Para explicar sociologia do risco de Ulrich Beck, dissemos em outro momento que suas as características são apresentadas a partir de cinco teses que confirmariam a sua dinâmica política e o potencial de autoameaça civilizatória: (1ª) os riscos são criados sistematicamente, são frequentemente irreversíveis e invisíveis; (2ª) os riscos produzem um “efeito bumerangue”, pois atingem, cedo ou tarde, quem os produziu e quem deles se beneficiou – nem os ricos e os poderosos estariam seguros; (3ª) a expansão dos riscos não rompe a lógica capitalista, ao contrário, a criação e exploração comercial dos riscos os transforma em um grande negócio (big bussines); (4ª) o conhecimento dos riscos adquire nova relevância política e gera consciência diferenciada sobre seus efeitos; (5ª) a sociedade de riscos é a sociedade das catástrofes, na qual o estado de exceção (ameaça) converte-se em normalidade (LIMA, 2021).

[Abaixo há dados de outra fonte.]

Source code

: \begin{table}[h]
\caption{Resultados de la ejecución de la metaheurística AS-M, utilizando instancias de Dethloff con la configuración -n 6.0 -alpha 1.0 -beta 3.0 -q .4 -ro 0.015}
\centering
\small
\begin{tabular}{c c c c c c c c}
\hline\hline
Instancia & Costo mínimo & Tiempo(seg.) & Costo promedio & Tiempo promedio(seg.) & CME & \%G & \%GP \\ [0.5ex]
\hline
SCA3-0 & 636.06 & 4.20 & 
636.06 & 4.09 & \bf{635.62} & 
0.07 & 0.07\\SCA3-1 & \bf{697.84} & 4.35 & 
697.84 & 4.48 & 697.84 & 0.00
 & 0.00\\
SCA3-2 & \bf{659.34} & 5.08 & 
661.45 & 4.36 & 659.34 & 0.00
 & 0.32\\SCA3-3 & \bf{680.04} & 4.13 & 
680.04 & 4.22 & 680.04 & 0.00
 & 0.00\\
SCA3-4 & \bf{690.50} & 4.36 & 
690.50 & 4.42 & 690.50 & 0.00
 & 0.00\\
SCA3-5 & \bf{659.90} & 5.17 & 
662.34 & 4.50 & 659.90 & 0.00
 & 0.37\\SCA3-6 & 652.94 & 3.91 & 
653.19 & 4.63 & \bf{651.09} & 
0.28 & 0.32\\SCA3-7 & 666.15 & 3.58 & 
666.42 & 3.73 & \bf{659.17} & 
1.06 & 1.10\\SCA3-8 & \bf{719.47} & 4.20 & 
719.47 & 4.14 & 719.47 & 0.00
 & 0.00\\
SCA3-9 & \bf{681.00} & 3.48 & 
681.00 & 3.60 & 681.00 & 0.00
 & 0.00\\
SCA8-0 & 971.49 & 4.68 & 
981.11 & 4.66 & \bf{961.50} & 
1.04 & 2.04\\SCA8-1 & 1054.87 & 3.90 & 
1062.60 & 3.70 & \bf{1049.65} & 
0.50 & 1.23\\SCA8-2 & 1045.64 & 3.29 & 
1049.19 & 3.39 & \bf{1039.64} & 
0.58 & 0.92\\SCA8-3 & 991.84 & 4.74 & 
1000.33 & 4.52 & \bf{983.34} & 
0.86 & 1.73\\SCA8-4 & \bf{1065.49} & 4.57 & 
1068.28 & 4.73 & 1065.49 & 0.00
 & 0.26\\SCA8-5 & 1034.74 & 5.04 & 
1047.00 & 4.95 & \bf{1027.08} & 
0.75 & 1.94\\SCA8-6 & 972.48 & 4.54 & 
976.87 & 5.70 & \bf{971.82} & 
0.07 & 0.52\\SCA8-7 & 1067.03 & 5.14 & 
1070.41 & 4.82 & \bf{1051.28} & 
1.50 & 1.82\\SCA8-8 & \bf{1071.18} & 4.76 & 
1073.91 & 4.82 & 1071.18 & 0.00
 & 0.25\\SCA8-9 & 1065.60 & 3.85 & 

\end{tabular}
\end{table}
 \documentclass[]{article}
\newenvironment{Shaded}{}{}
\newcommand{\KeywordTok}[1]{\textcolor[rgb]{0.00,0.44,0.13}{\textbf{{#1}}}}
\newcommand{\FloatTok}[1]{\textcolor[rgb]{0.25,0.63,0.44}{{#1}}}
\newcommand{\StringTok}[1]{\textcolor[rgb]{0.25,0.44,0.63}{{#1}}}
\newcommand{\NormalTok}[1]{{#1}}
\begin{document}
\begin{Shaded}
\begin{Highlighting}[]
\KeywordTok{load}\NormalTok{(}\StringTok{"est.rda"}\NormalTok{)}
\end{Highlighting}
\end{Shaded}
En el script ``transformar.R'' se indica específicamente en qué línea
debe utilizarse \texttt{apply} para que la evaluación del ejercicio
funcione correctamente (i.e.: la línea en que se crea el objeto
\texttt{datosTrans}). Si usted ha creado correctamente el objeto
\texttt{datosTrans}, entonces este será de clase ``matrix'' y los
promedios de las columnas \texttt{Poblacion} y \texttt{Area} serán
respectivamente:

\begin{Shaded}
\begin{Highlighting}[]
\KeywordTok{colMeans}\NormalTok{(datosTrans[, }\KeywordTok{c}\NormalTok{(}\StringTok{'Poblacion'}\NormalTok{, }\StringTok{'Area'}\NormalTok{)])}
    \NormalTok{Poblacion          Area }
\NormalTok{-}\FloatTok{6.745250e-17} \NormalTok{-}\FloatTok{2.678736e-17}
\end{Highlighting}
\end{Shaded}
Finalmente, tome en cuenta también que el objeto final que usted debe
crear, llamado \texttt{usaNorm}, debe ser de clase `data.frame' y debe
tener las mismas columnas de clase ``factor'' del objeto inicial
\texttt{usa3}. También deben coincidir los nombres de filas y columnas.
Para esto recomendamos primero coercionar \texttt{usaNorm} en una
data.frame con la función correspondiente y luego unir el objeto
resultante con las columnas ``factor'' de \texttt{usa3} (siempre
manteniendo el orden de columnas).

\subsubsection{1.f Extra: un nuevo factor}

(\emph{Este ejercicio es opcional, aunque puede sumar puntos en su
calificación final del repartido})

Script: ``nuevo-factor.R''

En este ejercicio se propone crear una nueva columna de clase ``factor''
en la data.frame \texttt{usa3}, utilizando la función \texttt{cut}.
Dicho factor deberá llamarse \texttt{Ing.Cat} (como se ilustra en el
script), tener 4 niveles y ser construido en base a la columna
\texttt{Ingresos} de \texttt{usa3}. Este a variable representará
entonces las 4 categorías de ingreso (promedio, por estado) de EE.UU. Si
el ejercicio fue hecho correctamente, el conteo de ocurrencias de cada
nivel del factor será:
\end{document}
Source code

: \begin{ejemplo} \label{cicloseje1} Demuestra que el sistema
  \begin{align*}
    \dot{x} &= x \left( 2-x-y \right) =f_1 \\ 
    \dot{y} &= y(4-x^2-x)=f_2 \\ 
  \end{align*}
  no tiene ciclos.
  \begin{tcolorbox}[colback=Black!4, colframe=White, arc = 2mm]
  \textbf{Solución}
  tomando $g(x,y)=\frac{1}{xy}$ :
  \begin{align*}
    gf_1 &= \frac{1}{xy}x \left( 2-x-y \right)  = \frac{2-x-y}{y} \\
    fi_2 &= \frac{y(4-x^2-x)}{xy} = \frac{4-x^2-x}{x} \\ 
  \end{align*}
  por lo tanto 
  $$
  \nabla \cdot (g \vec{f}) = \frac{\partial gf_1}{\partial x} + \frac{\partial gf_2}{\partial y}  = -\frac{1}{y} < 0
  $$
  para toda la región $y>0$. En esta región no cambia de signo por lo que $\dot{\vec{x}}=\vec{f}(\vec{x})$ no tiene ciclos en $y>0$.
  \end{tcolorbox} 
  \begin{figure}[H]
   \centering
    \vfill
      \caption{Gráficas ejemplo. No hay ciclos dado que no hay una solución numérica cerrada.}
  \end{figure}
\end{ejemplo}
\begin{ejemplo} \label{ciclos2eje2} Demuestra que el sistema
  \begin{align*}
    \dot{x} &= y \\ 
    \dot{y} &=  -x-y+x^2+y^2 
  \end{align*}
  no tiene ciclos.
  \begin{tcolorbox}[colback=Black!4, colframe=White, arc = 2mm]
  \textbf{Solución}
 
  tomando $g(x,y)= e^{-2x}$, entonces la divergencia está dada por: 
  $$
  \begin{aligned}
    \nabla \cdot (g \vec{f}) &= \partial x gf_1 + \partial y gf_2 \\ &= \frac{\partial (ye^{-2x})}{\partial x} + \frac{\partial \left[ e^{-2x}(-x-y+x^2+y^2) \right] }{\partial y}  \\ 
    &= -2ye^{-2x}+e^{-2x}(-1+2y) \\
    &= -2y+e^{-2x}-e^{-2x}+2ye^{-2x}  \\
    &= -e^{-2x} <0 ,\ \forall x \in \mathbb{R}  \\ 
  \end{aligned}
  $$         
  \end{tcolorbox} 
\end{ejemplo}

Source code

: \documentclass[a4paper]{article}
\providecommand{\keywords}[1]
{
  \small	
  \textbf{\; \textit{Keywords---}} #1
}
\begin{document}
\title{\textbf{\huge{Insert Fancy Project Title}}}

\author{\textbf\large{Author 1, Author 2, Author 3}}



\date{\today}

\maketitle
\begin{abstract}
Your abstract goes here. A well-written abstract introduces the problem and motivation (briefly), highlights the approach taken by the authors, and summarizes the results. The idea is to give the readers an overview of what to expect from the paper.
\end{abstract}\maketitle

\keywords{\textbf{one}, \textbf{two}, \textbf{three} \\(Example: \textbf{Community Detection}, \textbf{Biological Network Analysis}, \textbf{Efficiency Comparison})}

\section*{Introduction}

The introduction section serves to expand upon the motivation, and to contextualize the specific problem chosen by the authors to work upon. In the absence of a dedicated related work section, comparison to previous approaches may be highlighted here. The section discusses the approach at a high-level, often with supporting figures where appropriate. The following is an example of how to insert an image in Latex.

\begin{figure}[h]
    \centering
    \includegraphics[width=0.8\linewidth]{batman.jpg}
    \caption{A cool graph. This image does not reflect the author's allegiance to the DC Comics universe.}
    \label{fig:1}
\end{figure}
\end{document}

Para ilustrar seu pensamento, Beck utiliza o recurso metafórico, comparando as transformações encenadas na atualidade com o rompimento do antigo regime da sociedade estamental:
Assim como no século XIX a modernização dissolveu a esclerosada sociedade agrária estamental e, ao depurá-la, extraiu a imagem estrutural da sociedade industrial, hoje a modernização dissolve os contornos da sociedade industrial e, na continuidade da modernidade, surge uma outra configuração social (BECK, 2011, p. 12-13).
É nessa mesma linha de compreensão e socorrendo-se de metáfora análoga que Bauman (2001, p. 234) sustenta que a modernidade líquida (o que para outros autores seria a pós-modernidade) não mantém suas características de forma rígida, como ocorria na modelo social anterior, exigindo mobilidade e capacidade de adaptação. Desse modo, em uma sociedade de riscos em elevada velocidade de mudanças, onde ocorre o derretimento dos paradigmas, exige-se cada vez mais que os meios de controle social sofram reformulações em suas estruturas.
Beck (2011, p. 27-28), ao discorrer sobre as características da sociedade de risco, apresenta cinco teses que confirmariam a sua dinâmica política e o potencial de autoameaça civilizatória: (1ª) os riscos são criados sistematicamente, são frequentemente irreversíveis e invisíveis; (2ª) os riscos produzem um “efeito bumerangue”, pois atingem, cedo ou tarde, quem os produziu e quem deles se beneficiou – nem os ricos e os poderosos estariam seguros; (3ª) a expansão dos riscos não rompe a lógica capitalista, ao contrário, a criação e exploração comercial dos riscos os tranforma em um grande negócio (big bussines); (4ª) o conhecimento dos riscos adquire nova relevância política e gera consciência diferenciada sobre seus efeitos; (5ª) a sociedade de riscos é a sociedade das catástrofes, na qual o estado de exceção (ameaça) converte-se em normalidade.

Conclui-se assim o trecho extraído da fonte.